PROVIDED RECORDS:
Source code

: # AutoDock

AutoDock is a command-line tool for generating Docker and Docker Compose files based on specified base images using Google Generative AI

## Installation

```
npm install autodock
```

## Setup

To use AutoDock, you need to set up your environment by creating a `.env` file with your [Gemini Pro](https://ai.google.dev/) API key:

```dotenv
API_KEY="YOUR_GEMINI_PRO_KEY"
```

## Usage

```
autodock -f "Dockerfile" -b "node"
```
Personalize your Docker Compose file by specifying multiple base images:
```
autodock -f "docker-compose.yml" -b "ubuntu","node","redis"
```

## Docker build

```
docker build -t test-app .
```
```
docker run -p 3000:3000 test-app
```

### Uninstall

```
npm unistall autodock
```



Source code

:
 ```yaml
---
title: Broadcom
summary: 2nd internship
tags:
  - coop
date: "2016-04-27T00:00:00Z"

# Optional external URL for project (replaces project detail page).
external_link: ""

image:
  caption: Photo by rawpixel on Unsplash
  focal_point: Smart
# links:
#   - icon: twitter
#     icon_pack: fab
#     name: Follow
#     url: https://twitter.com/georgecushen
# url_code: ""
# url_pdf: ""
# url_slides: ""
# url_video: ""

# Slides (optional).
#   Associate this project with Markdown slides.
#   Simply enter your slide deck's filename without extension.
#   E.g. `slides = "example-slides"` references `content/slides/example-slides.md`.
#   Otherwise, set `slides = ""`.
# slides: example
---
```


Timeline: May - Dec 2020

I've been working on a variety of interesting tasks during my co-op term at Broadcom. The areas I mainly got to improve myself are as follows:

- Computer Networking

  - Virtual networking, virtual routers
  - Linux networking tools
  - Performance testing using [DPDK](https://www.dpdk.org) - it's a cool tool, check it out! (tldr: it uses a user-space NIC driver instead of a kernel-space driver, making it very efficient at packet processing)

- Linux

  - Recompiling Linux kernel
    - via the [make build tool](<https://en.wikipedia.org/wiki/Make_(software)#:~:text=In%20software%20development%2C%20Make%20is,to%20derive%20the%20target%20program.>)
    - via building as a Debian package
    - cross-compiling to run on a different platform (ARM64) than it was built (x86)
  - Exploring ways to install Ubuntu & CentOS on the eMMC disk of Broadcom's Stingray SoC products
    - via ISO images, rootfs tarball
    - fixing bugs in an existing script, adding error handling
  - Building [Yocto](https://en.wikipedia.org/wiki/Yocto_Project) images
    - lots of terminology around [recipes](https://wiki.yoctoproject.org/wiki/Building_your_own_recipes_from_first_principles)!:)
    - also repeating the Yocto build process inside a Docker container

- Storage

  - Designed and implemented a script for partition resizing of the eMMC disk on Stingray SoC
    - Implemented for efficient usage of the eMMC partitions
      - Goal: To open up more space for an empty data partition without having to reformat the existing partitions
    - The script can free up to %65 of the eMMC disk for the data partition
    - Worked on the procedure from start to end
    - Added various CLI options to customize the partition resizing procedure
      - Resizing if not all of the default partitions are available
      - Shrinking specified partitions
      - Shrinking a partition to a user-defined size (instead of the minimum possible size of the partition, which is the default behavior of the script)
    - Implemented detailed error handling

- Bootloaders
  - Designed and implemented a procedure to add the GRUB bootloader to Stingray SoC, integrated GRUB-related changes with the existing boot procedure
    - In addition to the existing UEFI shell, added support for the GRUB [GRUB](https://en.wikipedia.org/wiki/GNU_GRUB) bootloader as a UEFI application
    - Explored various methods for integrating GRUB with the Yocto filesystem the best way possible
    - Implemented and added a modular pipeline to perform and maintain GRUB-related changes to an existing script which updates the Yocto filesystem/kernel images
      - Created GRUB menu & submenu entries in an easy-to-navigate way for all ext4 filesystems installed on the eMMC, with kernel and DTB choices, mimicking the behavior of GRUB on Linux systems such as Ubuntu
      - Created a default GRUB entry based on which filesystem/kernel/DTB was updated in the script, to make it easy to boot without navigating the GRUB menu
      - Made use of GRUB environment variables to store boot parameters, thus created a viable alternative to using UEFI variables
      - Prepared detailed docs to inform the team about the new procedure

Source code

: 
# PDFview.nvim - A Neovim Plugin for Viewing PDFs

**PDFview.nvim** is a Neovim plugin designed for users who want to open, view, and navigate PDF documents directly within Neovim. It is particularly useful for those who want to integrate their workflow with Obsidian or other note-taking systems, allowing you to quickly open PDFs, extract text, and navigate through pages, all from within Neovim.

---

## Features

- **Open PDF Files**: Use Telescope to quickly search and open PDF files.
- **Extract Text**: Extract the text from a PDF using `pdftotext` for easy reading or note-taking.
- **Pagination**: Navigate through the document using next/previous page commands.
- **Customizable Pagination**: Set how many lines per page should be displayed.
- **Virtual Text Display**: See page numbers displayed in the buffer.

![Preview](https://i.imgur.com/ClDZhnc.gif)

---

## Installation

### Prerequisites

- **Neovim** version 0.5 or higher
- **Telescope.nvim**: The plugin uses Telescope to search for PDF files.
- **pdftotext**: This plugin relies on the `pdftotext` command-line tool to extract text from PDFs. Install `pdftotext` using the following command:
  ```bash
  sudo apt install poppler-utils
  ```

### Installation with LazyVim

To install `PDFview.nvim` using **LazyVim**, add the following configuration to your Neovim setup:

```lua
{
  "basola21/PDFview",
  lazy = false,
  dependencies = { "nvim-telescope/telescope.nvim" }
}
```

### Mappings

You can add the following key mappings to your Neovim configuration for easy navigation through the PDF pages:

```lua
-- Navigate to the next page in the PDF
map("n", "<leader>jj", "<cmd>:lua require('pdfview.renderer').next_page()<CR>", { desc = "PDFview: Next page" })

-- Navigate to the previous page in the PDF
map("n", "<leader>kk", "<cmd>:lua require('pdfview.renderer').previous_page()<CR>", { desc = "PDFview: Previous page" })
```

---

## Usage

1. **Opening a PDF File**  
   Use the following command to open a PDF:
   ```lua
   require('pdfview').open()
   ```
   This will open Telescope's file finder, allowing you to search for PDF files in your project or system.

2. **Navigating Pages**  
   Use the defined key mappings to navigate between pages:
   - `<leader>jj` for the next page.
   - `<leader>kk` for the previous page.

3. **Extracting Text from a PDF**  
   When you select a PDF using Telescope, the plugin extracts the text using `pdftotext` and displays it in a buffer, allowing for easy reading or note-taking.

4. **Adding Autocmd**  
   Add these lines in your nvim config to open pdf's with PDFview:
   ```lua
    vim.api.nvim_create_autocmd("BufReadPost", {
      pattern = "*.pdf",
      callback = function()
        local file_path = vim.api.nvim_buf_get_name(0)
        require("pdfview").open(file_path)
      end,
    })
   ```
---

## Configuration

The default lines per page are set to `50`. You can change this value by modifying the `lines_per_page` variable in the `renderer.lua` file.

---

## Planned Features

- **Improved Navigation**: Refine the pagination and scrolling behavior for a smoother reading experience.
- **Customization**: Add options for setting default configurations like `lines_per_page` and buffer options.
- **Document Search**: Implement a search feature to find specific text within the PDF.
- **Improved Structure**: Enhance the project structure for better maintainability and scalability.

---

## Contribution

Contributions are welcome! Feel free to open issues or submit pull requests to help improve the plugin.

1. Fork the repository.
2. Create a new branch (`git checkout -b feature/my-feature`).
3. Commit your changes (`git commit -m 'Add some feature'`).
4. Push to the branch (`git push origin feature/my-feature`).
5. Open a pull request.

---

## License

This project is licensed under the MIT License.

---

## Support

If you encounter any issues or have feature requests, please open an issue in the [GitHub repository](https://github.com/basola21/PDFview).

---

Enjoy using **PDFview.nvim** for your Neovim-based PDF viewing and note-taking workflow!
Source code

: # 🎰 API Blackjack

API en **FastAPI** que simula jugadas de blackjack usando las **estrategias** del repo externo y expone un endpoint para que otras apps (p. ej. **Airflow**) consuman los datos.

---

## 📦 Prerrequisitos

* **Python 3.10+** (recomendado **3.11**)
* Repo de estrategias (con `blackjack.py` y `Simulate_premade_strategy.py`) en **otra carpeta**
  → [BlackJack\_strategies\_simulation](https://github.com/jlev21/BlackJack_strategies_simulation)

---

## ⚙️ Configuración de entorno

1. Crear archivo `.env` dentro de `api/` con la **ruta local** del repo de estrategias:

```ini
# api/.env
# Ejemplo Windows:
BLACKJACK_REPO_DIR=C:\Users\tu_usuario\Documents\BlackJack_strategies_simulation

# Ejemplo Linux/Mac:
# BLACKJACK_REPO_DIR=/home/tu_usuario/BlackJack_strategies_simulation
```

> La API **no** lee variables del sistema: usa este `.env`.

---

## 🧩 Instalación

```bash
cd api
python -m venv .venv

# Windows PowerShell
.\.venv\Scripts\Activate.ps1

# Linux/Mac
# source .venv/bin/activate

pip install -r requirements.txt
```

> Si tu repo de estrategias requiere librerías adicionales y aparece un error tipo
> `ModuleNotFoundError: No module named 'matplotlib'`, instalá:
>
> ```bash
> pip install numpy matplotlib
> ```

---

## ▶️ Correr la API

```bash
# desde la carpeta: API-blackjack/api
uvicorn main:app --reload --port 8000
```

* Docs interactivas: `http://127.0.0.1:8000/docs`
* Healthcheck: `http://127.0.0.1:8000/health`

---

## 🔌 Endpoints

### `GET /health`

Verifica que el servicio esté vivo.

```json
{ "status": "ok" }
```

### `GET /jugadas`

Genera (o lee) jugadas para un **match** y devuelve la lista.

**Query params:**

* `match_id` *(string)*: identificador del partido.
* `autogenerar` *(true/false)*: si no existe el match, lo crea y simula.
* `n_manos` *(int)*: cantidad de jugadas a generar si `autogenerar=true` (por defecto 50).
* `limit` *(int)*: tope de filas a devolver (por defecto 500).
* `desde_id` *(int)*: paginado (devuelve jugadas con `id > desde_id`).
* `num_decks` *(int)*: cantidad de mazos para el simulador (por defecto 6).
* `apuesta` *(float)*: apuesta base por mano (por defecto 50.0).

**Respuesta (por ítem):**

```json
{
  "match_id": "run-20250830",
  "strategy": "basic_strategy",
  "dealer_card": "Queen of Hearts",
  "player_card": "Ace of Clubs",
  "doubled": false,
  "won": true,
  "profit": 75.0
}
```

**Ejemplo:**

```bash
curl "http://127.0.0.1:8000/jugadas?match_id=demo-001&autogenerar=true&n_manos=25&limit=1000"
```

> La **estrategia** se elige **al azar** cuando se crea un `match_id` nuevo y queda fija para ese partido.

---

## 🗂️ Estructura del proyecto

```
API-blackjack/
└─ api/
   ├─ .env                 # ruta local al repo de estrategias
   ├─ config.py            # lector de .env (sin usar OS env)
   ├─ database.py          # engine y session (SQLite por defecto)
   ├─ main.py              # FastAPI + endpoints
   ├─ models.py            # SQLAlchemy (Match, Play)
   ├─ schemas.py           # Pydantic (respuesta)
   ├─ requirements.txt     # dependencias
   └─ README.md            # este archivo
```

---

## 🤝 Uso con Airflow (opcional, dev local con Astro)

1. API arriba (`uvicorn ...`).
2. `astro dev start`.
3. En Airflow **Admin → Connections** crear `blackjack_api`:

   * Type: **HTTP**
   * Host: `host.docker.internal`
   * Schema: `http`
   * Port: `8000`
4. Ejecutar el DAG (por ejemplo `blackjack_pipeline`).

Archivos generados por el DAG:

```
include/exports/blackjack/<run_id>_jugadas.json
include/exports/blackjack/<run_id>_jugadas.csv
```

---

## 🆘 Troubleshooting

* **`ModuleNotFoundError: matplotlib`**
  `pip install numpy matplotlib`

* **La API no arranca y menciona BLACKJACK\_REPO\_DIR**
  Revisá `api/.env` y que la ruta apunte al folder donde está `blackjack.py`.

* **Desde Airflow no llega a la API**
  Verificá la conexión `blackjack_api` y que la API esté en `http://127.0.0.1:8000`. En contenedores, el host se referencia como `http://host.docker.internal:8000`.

REQUIRED ACTION: Your answer must be a single number, the count of lines in the data that hold the string "limit".

RESULT OF THE EXERCISE: 2